The New York Post reports:
Crime family soldier Dino Saracino, 41, was acquitted in 2012 of the slaying of officer Ralph Dols but was convicted of several other criminal charges that allowed Judge Brian Cogan to level the stiff term.
Saracino was accused of the slaying along with Colombo street boss Thomas “Tommy Shots” Gioeli on orders from then family boss Joel “Joe Waverly” Cacace.
Prosecutors said Cacace wanted Dols dead because he married his ex-wife. In a stunning verdict, both Gioeli and Saracino skated on that killing and several others.
In a separate murder trial against Cacace, Colombo associate-turned-rat Dino Calabro detailed the 1997 hit on Dols, saying he and Saracino carried it out. Unable to try them again for the killing, prosecutors pressed on with their extortion charges, winning a sentence that is likely to keep Saracino behind bars for the rest of his life. During the sentencing, the judge wrote that the “government had proved by clear and convincing evidence that Saracino had participated in the 1995 murder of Richard Greaves, a Colombo family associate; the 1997 murder of New York City Police Officer Ralph Dols; and the 1999 murder of Colombo Family underboss William ‘Wild Bill’ Cutolo.”

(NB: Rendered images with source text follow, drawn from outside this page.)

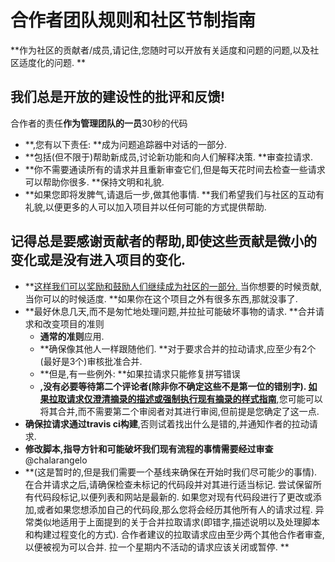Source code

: # 合作者团队规则和社区节制指南

**作为社区的贡献者/成员,请记住,您随时可以开放有关适度和问题的问题,以及社区适度化的问题. **

## 我们总是开放的建设性的批评和反馈!

合作者的责任**作为管理团队的一员**30秒的代码

-   **,您有以下责任: **成为问题追踪器中对话的一部分. 
-   **包括(但不限于)帮助新成员,讨论新功能和向人们解释决策. **审查拉请求. 
-   **你不需要通读所有的请求并且重新审查它们,但是每天花时间去检查一些请求可以帮助你很多. **保持文明和礼貌. 
-   **如果您即将发脾气,请退后一步,做其他事情. **我们希望我们与社区的互动有礼貌,以便更多的人可以加入项目并以任何可能的方式提供帮助. 

## 记得总是要感谢贡献者的帮助,即使这些贡献是微小的变化或是没有进入项目的变化. 

-   **[这样我们可以奖励和鼓励人们继续成为社区的一部分. ](https://github.com/Chalarangelo/30-seconds-of-code/blob/master/CONTRIBUTING.md)当你想要的时候贡献,当你可以的时候适度. **如果你在这个项目之外有很多东西,那就没事了. 
-   **最好休息几天,而不是匆忙地处理问题,并拉扯可能破坏事物的请求. **合并请求和改变项目的准则
    -   **通常的准则**应用. 
    -   **确保像其他人一样跟随他们. **对于要求合并的拉动请求,应至少有2个(最好是3个)审核批准合并. 
    -   **但是,有一些例外: **如果拉请求只能修复拼写错误
    -   **,没有必要等待第二个评论者(除非你不确定这些不是第一位的错别字). [如果拉取请求仅澄清摘录的描述或强制执行现有摘录的样式指南](https://github.com/Chalarangelo)**,您可能可以将其合并,而不需要第二个审阅者对其进行审阅,但前提是您确定了这一点. 
-   **确保拉请求通过travis ci构建**,否则试着找出什么是错的,并通知作者的拉动请求. 
-   **修改脚本,指导方针和可能破坏我们现有流程的事情需要经过审查**@chalarangelo
-   **(这是暂时的,但是我们需要一个基线来确保在开始时我们尽可能少的事情). 在合并请求之后,请确保检查未标记的代码段并对其进行适当标记. 尝试保留所有代码段标记,以便列表和网站是最新的. 如果您对现有代码段进行了更改或添加,或者如果您想添加自己的代码段,那么您将会经历其他所有人的请求过程. 异常类似地适用于上面提到的关于合并拉取请求(即错字,描述说明以及处理脚本和构建过程变化的方式). 合作者建议的拉取请求应由至少两个其他合作者审查,以便被视为可以合并. 拉一个星期内不活动的请求应该关闭或暂停. **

“Dino Saracino was a member of one of the most lethal and feared crews of criminals in La Cosa Nostra [or Colombo family],” said United States Attorney Loretta Lynch. “His ruthless adherence to the mafia’s code of violence may have earned him a position as a soldier in the Colombo Family but today’s sentence ensures that he will pay for his crimes with years in prison.”
Saracino also owned a house in Bensonhurst on 76th Street, where he allegedly killed Colombo family associate Richard Greaves in 1995 with a bullet to the back of the head. Then-underboss William (Wild Bill) Cutolo was allegedly taken out in the basement four years later.
An FBI photo of the basement shows post-it notes on the walls and floor where investigators sprayed a chemical to detect blood but came up empty.
When the FBI tried to find traces of blood in the basement, they couldn’t find anything. According to the Daily News, that may be because Saracino “re-did the whole basement” after the murders by replacing all of the material in “the dungeon,” Saracino’s reference to the basement.